The north-south rail extension of the Trillium line will not be completed until May 2023 at the earliest, nine months later than the original August 2022 deadline set out in the contract, councilors heard on Friday.
The latest delay means Carleton University students will go an entire additional school year without a transit train, and anyone else traveling between downtown and Riverside South, or Ottawa International Airport, will stay in buses much longer than previously expected.
The city’s director of rail construction told the finance and economic development committee what contractor Transit NEXT, a wholly-owned subsidiary of SNC-Lavalin, told him about the reasons for the delay.
“I think they would point out the delays from COVID, the impacts from social distancing and market pressures, some impacts on utilities,” Michael Morgan said.
In a slideshow he shared with advisers, most stations were partially built and tracks had yet to be laid in areas such as Riverside South.
“We still need to see progress on key milestones,” Morgan said.
Earlier this year, some advisers asked if the $1.6 billion Trillium Line project was behind schedule – after CBC News reported it – but had to wait more than nine months for an updated timetable. day.
The southbound Trillium Line is the first of three sections of rail to be opened as part of Ottawa’s major second stage of light rail transit.
The Confederation Line could also be delayed
A different group, Kiewit Eurovia Vinci, is working on extending the Confederation power line further east and west.
Work in the west – adding 11 stations and moving 15 miles of track to Moodie Drive and Baseline Station – appears to be 10 months behind schedule “on paper”, Morgan told advisers.
That section is due to be completed by May 2025, but Morgan said tunneling in the Westboro area hit deep clay and there were productivity issues.
He said the city will review the schedule in early 2022 with the east-west contractor to determine if the time can be made up.
The extension of the Confederation Line east to Trim Road in Orleans appears to be going well. Morgan expressed “measured optimism” that five stations and 12 kilometers of track will be completed by the November 2024 completion date.
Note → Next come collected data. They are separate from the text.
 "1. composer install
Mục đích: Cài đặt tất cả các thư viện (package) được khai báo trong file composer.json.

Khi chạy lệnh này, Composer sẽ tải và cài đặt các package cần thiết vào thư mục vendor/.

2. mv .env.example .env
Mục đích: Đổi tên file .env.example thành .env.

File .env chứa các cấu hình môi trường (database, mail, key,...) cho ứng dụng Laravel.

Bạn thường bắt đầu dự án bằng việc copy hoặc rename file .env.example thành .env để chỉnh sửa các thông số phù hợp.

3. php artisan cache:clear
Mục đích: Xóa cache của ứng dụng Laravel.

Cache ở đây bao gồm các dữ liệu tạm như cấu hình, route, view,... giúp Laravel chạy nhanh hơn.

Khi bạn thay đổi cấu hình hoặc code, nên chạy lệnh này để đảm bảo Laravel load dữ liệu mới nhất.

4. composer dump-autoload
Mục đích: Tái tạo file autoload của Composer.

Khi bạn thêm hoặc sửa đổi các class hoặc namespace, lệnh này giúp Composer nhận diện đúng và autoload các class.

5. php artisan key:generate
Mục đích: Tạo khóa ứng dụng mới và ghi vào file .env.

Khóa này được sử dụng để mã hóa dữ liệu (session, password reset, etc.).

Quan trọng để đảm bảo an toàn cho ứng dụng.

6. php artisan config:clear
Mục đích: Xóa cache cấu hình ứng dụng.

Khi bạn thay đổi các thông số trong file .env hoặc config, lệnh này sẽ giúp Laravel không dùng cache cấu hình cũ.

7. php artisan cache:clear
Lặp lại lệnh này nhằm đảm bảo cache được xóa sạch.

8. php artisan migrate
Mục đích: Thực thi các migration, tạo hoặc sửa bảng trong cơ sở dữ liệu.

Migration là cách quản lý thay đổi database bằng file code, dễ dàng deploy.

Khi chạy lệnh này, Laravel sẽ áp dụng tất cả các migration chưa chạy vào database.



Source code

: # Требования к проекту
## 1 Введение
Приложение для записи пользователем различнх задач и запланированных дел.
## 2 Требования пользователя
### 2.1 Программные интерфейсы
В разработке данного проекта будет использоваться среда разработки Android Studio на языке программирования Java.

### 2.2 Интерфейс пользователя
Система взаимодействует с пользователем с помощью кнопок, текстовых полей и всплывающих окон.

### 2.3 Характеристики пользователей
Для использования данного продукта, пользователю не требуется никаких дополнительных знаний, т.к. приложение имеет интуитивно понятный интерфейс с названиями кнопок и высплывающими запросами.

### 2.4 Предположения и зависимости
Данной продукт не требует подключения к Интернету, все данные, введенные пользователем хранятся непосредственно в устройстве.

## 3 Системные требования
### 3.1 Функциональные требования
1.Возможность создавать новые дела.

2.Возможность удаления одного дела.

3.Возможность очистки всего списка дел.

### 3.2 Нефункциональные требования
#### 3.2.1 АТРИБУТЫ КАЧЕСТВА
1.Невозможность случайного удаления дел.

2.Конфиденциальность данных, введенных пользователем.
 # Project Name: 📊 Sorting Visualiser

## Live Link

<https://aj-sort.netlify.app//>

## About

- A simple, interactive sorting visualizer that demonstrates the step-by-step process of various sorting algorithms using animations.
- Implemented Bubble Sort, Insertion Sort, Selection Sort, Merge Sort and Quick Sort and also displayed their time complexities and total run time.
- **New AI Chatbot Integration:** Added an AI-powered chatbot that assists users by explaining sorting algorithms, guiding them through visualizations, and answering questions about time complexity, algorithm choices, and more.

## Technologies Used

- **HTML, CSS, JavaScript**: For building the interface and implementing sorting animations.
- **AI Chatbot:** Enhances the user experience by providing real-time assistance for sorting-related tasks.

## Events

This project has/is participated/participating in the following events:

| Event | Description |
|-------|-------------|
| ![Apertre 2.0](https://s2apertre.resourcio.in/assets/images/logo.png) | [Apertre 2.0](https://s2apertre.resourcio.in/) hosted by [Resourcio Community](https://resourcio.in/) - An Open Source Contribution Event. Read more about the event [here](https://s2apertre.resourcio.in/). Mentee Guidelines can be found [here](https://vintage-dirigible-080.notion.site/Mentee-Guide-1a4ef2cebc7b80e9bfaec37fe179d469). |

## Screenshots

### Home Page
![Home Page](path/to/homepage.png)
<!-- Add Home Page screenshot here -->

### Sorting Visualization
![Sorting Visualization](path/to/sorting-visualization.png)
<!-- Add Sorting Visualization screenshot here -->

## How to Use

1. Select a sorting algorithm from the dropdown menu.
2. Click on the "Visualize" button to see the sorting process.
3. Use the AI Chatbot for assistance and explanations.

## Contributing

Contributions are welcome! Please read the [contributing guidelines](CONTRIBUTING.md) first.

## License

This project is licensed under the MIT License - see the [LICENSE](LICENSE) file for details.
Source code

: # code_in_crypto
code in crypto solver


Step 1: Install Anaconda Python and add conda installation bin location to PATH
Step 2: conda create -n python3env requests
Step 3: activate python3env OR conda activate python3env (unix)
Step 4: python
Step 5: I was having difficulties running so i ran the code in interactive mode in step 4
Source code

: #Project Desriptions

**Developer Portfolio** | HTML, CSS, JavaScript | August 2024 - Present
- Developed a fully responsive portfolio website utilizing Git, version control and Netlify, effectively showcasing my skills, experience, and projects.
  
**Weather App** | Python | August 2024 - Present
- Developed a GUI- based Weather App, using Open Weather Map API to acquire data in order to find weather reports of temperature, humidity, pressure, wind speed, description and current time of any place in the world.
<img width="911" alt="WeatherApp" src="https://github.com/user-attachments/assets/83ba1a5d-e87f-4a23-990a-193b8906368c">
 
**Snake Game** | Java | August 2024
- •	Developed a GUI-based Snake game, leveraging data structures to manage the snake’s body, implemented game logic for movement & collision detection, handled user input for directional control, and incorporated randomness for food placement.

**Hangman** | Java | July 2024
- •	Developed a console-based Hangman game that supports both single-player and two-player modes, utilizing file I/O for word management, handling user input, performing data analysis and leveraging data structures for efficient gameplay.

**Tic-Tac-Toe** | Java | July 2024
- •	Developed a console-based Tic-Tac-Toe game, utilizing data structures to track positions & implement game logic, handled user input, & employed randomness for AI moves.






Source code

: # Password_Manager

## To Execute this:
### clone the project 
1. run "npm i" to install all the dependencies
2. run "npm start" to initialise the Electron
Trillium line subject to peer review
The construction of the Trillium Line is at the center of the county’s concerns. Carol Anne Meehan, however, because her southern terminus will serve her Riverside South constituents.
After seeing the many problems that plagued the Confederation Line in Stage 1 of the LRT, including two derailments, Meehan asked for assurances that his problems would not be repeated on the Trillium Line. SNC-Lavalin is a key player in both.
On Friday, the finance committee agreed to his idea of asking city staff to engage in a ‘peer review’ to examine any design, construction or training issues that could be resolved, even before this northern line -south is completed.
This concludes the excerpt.